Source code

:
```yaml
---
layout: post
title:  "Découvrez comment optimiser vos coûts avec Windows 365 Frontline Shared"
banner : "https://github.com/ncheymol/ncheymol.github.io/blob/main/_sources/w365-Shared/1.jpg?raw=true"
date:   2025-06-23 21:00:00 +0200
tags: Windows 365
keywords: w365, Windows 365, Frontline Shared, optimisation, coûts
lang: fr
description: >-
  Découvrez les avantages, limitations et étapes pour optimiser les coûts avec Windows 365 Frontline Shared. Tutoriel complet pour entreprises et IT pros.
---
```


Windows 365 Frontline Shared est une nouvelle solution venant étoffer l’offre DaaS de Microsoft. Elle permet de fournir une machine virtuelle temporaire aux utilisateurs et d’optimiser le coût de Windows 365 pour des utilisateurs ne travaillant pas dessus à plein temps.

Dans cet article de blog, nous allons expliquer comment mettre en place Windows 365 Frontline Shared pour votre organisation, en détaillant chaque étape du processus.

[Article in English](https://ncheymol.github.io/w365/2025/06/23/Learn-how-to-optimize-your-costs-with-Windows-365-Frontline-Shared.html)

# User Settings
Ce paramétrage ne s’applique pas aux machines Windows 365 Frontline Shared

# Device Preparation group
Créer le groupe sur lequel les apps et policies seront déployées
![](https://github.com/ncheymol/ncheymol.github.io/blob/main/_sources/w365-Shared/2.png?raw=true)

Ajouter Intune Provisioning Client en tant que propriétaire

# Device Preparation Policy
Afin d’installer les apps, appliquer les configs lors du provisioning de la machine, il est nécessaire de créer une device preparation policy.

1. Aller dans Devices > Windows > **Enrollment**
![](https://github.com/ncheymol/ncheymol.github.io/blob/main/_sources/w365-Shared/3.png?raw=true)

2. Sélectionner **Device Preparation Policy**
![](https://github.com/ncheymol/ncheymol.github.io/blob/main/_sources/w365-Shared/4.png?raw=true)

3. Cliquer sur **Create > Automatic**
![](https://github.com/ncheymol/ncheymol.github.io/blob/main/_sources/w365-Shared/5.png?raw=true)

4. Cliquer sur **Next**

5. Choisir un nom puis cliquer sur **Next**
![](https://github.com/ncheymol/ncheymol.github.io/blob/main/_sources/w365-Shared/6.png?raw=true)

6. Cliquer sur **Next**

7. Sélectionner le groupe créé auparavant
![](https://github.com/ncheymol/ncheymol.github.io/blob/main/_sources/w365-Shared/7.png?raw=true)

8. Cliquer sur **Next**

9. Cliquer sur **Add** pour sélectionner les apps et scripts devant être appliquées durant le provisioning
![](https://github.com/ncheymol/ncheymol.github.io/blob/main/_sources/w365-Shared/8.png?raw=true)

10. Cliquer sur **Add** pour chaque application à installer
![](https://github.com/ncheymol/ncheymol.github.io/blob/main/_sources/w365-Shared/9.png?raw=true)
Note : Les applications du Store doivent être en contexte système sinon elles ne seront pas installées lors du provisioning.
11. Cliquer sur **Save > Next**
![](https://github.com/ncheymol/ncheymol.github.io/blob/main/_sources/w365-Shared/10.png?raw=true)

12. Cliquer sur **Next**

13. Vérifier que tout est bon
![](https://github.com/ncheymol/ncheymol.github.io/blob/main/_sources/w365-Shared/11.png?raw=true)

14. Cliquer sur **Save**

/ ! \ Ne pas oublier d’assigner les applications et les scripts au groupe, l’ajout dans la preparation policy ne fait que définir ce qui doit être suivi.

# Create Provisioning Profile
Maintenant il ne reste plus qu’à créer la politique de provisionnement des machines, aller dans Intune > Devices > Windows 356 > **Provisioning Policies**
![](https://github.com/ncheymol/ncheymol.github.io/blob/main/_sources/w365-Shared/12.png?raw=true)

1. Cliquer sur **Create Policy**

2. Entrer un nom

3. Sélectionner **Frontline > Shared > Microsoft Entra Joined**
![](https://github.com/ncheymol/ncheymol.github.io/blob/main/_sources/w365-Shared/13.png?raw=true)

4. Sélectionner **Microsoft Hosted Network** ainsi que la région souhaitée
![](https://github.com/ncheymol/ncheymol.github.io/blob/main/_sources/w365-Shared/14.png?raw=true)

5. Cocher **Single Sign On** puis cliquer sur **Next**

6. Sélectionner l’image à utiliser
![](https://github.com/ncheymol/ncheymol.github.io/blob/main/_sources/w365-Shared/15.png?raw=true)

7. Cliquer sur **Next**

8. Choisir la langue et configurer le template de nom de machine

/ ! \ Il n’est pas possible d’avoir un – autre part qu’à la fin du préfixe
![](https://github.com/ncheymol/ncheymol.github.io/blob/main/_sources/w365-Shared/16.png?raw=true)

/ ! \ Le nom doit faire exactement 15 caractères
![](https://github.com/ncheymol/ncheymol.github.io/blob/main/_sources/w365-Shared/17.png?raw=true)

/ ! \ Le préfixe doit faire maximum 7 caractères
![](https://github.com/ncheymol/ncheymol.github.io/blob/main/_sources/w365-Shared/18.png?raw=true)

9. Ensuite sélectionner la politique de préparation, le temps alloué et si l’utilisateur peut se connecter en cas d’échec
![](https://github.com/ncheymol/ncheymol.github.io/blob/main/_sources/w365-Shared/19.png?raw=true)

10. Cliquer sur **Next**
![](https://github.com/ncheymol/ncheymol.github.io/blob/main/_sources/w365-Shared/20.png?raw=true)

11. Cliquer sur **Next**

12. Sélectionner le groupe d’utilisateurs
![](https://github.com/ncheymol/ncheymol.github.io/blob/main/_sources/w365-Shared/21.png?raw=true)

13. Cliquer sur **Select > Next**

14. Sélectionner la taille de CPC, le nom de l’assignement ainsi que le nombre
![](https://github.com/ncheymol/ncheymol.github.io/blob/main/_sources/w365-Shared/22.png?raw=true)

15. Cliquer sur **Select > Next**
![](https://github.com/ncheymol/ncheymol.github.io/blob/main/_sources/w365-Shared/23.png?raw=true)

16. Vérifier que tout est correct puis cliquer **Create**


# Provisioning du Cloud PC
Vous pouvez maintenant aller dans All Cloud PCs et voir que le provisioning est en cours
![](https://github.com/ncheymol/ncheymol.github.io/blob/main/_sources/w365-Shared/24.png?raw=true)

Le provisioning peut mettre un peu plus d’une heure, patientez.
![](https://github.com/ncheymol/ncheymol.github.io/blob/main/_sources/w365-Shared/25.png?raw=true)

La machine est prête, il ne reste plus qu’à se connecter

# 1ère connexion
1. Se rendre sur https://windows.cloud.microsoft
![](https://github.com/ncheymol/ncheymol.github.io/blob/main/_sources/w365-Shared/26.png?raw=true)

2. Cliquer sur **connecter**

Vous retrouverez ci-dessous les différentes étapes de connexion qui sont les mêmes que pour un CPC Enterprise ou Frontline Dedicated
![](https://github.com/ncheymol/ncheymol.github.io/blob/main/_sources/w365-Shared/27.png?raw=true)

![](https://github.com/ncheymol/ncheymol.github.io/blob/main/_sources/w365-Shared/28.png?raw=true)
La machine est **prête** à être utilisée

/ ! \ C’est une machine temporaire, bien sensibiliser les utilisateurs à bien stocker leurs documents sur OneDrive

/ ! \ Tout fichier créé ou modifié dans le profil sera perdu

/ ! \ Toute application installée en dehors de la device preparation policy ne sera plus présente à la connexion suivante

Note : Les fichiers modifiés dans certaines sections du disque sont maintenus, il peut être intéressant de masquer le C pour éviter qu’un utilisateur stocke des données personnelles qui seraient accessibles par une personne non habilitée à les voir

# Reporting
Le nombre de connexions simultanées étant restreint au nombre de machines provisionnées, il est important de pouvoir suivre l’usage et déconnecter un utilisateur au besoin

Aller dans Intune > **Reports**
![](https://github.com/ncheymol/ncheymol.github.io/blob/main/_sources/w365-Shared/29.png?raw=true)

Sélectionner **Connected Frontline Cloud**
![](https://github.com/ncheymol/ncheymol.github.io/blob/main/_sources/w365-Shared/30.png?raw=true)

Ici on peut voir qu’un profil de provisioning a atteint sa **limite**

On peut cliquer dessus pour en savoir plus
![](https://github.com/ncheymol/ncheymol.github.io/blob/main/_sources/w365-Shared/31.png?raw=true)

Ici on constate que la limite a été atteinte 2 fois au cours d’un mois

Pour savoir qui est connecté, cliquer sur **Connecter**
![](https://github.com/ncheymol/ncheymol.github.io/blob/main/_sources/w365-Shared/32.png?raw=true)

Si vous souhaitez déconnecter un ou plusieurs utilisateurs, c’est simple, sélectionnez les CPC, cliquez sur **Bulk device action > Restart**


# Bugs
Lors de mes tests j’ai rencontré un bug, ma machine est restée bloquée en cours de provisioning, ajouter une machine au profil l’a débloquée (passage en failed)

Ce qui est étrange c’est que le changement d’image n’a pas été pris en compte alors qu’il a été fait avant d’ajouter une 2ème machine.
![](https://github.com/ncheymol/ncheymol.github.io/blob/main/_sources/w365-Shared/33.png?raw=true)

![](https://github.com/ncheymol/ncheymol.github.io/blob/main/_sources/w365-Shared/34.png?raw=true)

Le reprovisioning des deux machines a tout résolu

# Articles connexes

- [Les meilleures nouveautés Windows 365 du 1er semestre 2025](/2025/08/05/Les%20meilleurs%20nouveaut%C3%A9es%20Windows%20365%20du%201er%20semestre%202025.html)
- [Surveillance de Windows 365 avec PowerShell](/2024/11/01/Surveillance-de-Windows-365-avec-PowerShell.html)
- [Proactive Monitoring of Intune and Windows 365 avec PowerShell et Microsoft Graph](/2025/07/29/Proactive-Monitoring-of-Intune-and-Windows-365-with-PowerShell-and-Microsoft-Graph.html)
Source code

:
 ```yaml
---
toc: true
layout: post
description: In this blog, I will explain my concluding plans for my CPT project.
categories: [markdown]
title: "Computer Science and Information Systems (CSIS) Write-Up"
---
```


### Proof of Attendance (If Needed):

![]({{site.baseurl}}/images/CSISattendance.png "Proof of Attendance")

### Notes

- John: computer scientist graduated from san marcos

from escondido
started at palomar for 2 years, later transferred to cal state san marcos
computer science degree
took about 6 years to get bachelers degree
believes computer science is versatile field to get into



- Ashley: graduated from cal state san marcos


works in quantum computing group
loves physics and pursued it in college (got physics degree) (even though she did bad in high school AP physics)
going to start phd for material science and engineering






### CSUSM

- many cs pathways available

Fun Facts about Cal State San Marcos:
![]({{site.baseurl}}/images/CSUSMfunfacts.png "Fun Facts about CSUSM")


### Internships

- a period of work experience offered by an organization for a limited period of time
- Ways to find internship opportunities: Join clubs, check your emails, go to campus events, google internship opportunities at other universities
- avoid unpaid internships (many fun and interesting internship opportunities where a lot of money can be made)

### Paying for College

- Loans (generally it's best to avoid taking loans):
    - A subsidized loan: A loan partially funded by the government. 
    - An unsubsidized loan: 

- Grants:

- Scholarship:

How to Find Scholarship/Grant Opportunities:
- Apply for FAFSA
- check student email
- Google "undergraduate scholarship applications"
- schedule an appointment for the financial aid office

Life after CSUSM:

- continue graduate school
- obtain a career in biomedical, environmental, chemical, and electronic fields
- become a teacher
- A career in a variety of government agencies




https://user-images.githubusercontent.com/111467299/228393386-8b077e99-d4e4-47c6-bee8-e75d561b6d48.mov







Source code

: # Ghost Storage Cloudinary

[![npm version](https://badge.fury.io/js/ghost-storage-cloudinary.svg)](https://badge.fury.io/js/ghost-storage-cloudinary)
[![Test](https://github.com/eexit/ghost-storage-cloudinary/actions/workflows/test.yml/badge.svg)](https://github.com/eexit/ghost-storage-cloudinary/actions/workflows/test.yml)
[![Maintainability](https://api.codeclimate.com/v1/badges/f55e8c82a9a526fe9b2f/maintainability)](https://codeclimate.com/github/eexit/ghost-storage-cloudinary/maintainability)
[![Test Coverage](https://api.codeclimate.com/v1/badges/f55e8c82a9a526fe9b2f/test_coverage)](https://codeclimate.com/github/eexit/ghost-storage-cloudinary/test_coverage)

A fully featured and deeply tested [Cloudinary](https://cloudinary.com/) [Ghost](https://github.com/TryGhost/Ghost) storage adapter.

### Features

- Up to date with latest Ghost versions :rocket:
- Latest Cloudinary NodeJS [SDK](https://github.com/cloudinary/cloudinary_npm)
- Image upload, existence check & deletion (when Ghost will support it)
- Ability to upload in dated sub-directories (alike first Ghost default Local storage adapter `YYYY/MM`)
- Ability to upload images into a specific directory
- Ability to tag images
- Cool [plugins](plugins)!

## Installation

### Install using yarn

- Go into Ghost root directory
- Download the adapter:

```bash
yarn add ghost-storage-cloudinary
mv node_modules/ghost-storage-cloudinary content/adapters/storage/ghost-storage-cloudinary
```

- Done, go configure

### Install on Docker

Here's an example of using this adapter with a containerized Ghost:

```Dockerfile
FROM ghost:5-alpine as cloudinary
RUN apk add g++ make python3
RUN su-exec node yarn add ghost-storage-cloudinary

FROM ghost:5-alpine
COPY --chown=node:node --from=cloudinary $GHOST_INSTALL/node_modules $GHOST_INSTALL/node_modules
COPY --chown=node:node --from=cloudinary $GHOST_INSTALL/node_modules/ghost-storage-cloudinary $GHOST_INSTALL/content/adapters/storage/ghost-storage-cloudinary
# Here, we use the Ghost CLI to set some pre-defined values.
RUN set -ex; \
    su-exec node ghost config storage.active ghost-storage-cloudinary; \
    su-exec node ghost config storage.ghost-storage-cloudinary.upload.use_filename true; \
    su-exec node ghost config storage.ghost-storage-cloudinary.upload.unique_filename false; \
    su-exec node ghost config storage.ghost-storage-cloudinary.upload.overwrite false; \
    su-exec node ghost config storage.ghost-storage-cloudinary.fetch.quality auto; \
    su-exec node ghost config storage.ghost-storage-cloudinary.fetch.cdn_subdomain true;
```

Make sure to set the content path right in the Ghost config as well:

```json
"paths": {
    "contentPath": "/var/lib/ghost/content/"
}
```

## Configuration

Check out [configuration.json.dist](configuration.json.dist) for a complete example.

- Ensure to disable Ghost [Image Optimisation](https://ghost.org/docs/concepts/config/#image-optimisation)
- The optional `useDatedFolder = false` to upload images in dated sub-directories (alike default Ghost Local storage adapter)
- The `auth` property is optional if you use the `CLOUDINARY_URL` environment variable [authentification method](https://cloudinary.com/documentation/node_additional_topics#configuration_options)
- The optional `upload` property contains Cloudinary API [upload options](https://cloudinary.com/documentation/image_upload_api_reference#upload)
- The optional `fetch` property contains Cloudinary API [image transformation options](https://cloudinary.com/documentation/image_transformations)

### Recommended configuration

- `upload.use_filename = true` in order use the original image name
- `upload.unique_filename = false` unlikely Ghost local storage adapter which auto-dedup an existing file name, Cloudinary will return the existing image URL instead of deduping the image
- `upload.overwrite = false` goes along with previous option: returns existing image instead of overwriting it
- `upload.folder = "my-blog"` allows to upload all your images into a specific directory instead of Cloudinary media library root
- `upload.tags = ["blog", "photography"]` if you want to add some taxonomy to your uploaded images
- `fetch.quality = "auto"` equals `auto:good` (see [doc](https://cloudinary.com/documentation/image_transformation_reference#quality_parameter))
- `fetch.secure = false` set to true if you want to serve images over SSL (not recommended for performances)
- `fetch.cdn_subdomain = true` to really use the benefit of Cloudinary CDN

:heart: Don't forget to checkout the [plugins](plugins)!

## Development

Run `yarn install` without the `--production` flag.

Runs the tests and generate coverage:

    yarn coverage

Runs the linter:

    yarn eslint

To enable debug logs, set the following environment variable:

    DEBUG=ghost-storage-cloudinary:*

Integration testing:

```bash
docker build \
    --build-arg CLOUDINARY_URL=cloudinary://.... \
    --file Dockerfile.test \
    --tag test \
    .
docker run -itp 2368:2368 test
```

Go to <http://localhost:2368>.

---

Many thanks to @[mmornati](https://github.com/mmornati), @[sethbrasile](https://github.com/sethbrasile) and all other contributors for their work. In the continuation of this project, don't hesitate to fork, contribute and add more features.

__________

▸ PROBLEM STATEMENT
Report back every line of the entries in which "mettre" occurs.

▸ EXERCISE OUTPUT
Dans cet article de blog, nous allons expliquer comment mettre en place Windows 365 Frontline Shared pour votre organisation, en détaillant chaque étape du processus.
Le provisioning peut mettre un peu plus d’une heure, patientez.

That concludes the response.